There are two categories of such property, the first of which includes creative works such as books, movies, music, paintings, photographs and software. These are covered by copyright laws, which offer copyright holders the exclusive right to control the adaptation or replication of the works for a certain statutory period of time.

The second category, known as “industrial properties,” includes those things created for industrial or commercial uses. Patents give the inventor and/or patent holder the right to stop others from using the invention unless they pay a license fee (again, for a certain period of time). Trademarks, also a kind of industrial property, are distinctive signs that reduce the confusion among similar kinds of products.

“Intellectual property rights” includes, as a subset, industrial design rights, and these protect the particular appearance, design, form, style or design of industrial object from various kinds of infringement, such as being cloned, copied or counterfeited. Another type of intellectual property is a trade secret, meaning proprietary, normally confidential information about the commercial products or practices of a business. Disclosing trade secrets to the public without permission is illegal in most jurisdictions.

A short history lesson
If creators of intellectual property were not protected, they would have little incentive to continue researching and developing products for public use, and would tend to keep things secret. Therefore, economic growth in the industrialized nations is, to a large extent, dependent on the protections afforded inventors, writers and artists by IP laws.In point of fact, intellectual property rights are really a simple form of temporary monopoly that is enforced by the government, and subject to the legal proceedings of that government’s judicial system. The more mature and ingrained this outlook is in a nation and economy, the better.

Types of goods
Rights in intellectual property are normally limited to what are called “non-rival” goods, meaning goods that are used by a number of people at the same time, where use by one person neither prevents nor excludes use by someone else. On the other hand, “rival” goods, such as clothing, are used by just one person at a time. By way of analogy, any number of people can use a math formula or a cake recipe simultaneously. This explains some of the objections to the term “intellectual property,” as some legal experts assert that the term “property” can only be applied to rival goods, or that it is not possible to “own” property of any other kind.

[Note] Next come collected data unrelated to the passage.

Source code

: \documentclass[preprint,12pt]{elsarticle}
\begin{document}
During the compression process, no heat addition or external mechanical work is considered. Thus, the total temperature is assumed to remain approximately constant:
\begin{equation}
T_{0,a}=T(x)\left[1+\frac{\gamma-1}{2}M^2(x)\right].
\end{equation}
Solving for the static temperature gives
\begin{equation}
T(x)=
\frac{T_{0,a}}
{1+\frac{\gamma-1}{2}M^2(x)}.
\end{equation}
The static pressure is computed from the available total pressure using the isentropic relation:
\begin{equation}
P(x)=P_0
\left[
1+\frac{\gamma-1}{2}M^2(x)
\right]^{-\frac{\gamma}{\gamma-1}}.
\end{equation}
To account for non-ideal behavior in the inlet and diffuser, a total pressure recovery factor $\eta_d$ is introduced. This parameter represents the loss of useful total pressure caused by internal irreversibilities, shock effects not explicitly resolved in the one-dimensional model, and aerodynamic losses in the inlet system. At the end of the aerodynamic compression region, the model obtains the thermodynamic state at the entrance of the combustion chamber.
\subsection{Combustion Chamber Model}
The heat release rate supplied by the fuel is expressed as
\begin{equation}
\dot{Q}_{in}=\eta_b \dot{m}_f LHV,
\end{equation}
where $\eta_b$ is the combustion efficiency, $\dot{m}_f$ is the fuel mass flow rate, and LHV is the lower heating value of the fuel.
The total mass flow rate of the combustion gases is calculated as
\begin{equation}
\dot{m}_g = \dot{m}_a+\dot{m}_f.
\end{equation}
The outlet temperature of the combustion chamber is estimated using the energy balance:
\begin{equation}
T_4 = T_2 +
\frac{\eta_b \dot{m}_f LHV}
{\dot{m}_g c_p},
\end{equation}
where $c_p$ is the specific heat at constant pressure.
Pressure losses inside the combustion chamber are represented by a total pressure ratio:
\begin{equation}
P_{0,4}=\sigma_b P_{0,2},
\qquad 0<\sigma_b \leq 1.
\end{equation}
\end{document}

Because “non-rival” goods can be copied, for instance, by many people at the same time – in economic terms, “produced at zero marginal cost” – creators have no incentive at all to develop such works. Of course, monopolies also have their own inefficiencies, as some producers will raise prices and reduce production in ways that are not “maximized” for social benefit.

The intellectual property rights system, then, is best thought of as a trade-off, one meant to balance societal interests with monopoly power in the creation of non-rival good. In other words, the developing IP structures encourage research, development and creation of new things, new products, new ideas, and new processes.